#### WHAT TO WORK ON:
Filter the entries for the word "truth". Copy each line that has it.

SOURCE INFORMATION Block Start

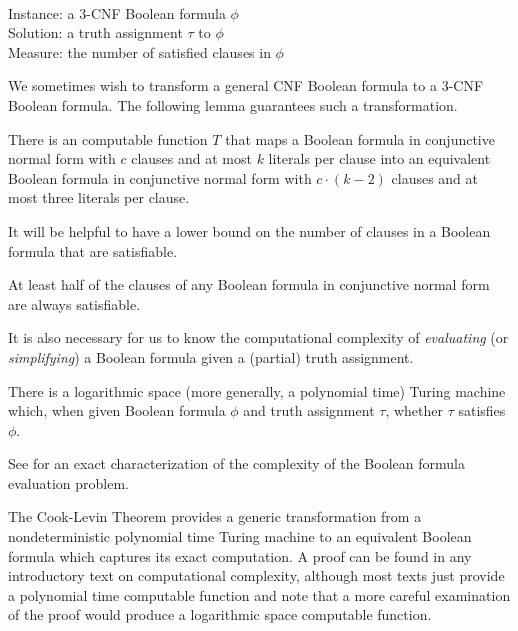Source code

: \documentclass[]{article}
\newenvironment{instance}{\\Instance:}{}
\newenvironment{measure}{\\Measure:}{}
\newenvironment{solution}{\\Solution:}{}
\begin{document}
\begin{definition}
  \mbox{}
  \begin{instance}
    a 3-CNF Boolean formula $\phi$
  \end{instance}
  \begin{solution}
    a truth assignment $\tau$ to $\phi$
  \end{solution}
  \begin{measure}
    the number of satisfied clauses in $\phi$
  \end{measure}
\end{definition}

We sometimes wish to transform a general CNF Boolean formula to a 3-CNF Boolean formula.
The following lemma guarantees such a transformation.

\begin{lemma}\label{lem:three}
  There is an \NC{} computable function $T$ that maps a Boolean formula in conjunctive normal form with $c$ clauses and at most $k$ literals per clause into an equivalent Boolean formula in conjunctive normal form with $c \cdot (k - 2)$ clauses and at most three literals per clause.
\end{lemma}

It will be helpful to have a lower bound on the number of clauses in a Boolean formula that are satisfiable.

\begin{lemma}\label{lem:half}
 At least half of the clauses of any Boolean formula in conjunctive normal form are always satisfiable.
\end{lemma}

It is also necessary for us to know the computational complexity of \emph{evaluating} (or \emph{simplifying}) a Boolean formula given a (partial) truth assignment.

\begin{lemma}\label{lem:evaluation}
  There is a logarithmic space (more generally, a polynomial time) Turing machine which, when given Boolean formula $\phi$ and truth assignment $\tau$, whether $\tau$ satisfies $\phi$.
\end{lemma}

See \cite{buss87} for an exact characterization of the complexity of the Boolean formula evaluation problem.

The Cook-Levin Theorem provides a generic transformation from a nondeterministic polynomial time Turing machine to an equivalent Boolean formula which captures its exact computation.
A proof can be found in any introductory text on computational complexity, although most texts just provide a polynomial time computable function and note that a more careful examination of the proof would produce a logarithmic space computable function.
\end{document}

SOURCE INFORMATION Block End

#### RESPONSE AREA:
    a truth assignment $\tau$ to $\phi$
It is also necessary for us to know the computational complexity of \emph{evaluating} (or \emph{simplifying}) a Boolean formula given a (partial) truth assignment.
  There is a logarithmic space (more generally, a polynomial time) Turing machine which, when given Boolean formula $\phi$ and truth assignment $\tau$, whether $\tau$ satisfies $\phi$.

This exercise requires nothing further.